**WHAT TO PRODUCE**
Filter the entries and keep only the lines where the string "features" appears.

Saved data entries
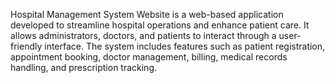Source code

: Hospital Management System Website is a web-based application developed to streamline hospital operations and enhance patient care. It allows administrators, doctors, and patients to interact through a user-friendly interface. The system includes features such as patient registration, appointment booking, doctor management, billing, medical records handling, and prescription tracking.
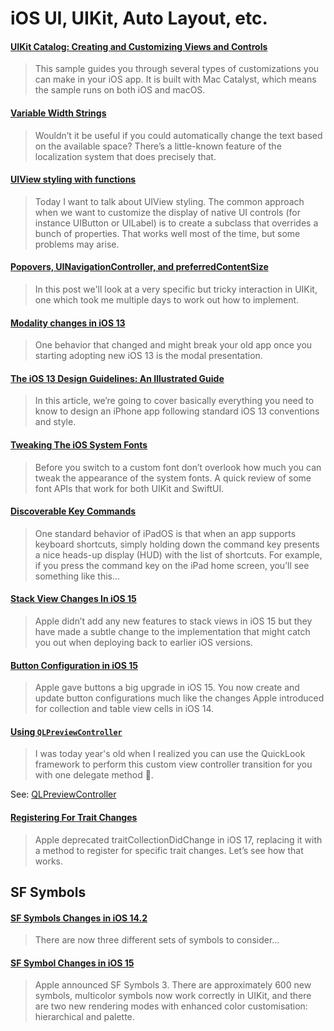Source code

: # iOS UI, UIKit, Auto Layout, etc.

#### [UIKit Catalog: Creating and Customizing Views and Controls](https://developer.apple.com/documentation/uikit/views_and_controls/uikit_catalog_creating_and_customizing_views_and_controls)

> This sample guides you through several types of customizations you can make in your iOS app. It is built with Mac Catalyst, which means the sample runs on both iOS and macOS.

#### [Variable Width Strings](https://useyourloaf.com/blog/variable-width-strings/)

> Wouldn’t it be useful if you could automatically change the text based on the available space? There’s a little-known feature of the localization system that does precisely that.

#### [UIView styling with functions](https://felginep.github.io/2019-02-19/uiview-styling-with-functions)

> Today I want to talk about UIView styling. The common approach when we want to customize the display of native UI controls (for instance UIButton or UILabel) is to create a subclass that overrides a bunch of properties. That works well most of the time, but some problems may arise.

#### [Popovers, UINavigationController, and preferredContentSize](https://noahgilmore.com/blog/popover-uinavigationcontroller-preferredcontentsize/)

> In this post we'll look at a very specific but tricky interaction in UIKit, one which took me multiple days to work out how to implement.

#### [Modality changes in iOS 13](https://sarunw.com/posts/modality-changes-in-ios13)

> One behavior that changed and might break your old app once you starting adopting new iOS 13 is the modal presentation.

#### [The iOS 13 Design Guidelines: An Illustrated Guide](https://learnui.design/blog/ios-design-guidelines-templates.html)

> In this article, we’re going to cover basically everything you need to know to design an iPhone app following standard iOS 13 conventions and style.

#### [Tweaking The iOS System Fonts](https://useyourloaf.com/blog/tweaking-the-ios-system-fonts/)

> Before you switch to a custom font don’t overlook how much you can tweak the appearance of the system fonts. A quick review of some font APIs that work for both UIKit and SwiftUI.

#### [Discoverable Key Commands](https://indiestack.com/2021/03/discoverable-key-commands/)

> One standard behavior of iPadOS is that when an app supports keyboard shortcuts, simply holding down the command key presents a nice heads-up display (HUD) with the list of shortcuts. For example, if you press the command key on the iPad home screen, you’ll see something like this...

#### [Stack View Changes In iOS 15](https://useyourloaf.com/blog/stack-view-changes-in-ios-15/)

> Apple didn’t add any new features to stack views in iOS 15 but they have made a subtle change to the implementation that might catch you out when deploying back to earlier iOS versions.

#### [Button Configuration in iOS 15](https://useyourloaf.com/blog/button-configuration-in-ios-15/)

> Apple gave buttons a big upgrade in iOS 15. You now create and update button configurations much like the changes Apple introduced for collection and table view cells in iOS 14.

#### [Using `QLPreviewController`](https://mobile.twitter.com/JordanMorgan10/status/1526999338928439296)

> I was today year's old when I realized you can use the QuickLook framework to perform this custom view controller transition for you with one delegate method 🤯.

See: [QLPreviewController](https://developer.apple.com/documentation/quicklook/qlpreviewcontroller)

#### [Registering For Trait Changes](https://useyourloaf.com/blog/registering-for-trait-changes/)

> Apple deprecated traitCollectionDidChange in iOS 17, replacing it with a method to register for specific trait changes. Let’s see how that works.

## SF Symbols

#### [SF Symbols Changes in iOS 14.2](https://hacknicity.medium.com/sf-symbols-changes-in-ios-14-2-8a8bdf708426)

> There are now three different sets of symbols to consider...

#### [SF Symbol Changes in iOS 15](https://hacknicity.medium.com/sf-symbol-changes-in-ios-15-fa40a332de3b)

> Apple announced SF Symbols 3. There are approximately 600 new symbols, multicolor symbols now work correctly in UIKit, and there are two new rendering modes with enhanced color customisation: hierarchical and palette.

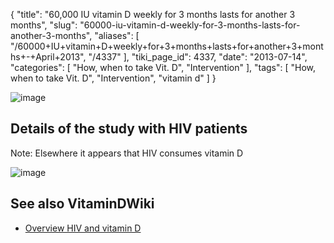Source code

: {
    "title": "60,000 IU vitamin D weekly for 3 months lasts for another 3 months",
    "slug": "60000-iu-vitamin-d-weekly-for-3-months-lasts-for-another-3-months",
    "aliases": [
        "/60000+IU+vitamin+D+weekly+for+3+months+lasts+for+another+3+months+-+April+2013",
        "/4337"
    ],
    "tiki_page_id": 4337,
    "date": "2013-07-14",
    "categories": [
        "How, when to take Vit. D",
        "Intervention"
    ],
    "tags": [
        "How, when to take Vit. D",
        "Intervention",
        "vitamin d"
    ]
}


<img src="https://d1bk1kqxc0sym.cloudfront.net/attachments/jpeg/50000-iu-weekly---1-year.jpg" alt="image">

## Details of the study with HIV patients

Note: Elsewhere it appears that HIV consumes vitamin D

<img src="https://d1bk1kqxc0sym.cloudfront.net/attachments/jpeg/50000-iu-weekly.jpg" alt="image">

## See also VitaminDWiki

* [Overview HIV and vitamin D](/posts/overview-hiv-and-vitamin-d)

**ANSWER TO THIS PROBLEM**
: Hospital Management System Website is a web-based application developed to streamline hospital operations and enhance patient care. It allows administrators, doctors, and patients to interact through a user-friendly interface. The system includes features such as patient registration, appointment booking, doctor management, billing, medical records handling, and prescription tracking.
> Apple didn’t add any new features to stack views in iOS 15 but they have made a subtle change to the implementation that might catch you out when deploying back to earlier iOS versions.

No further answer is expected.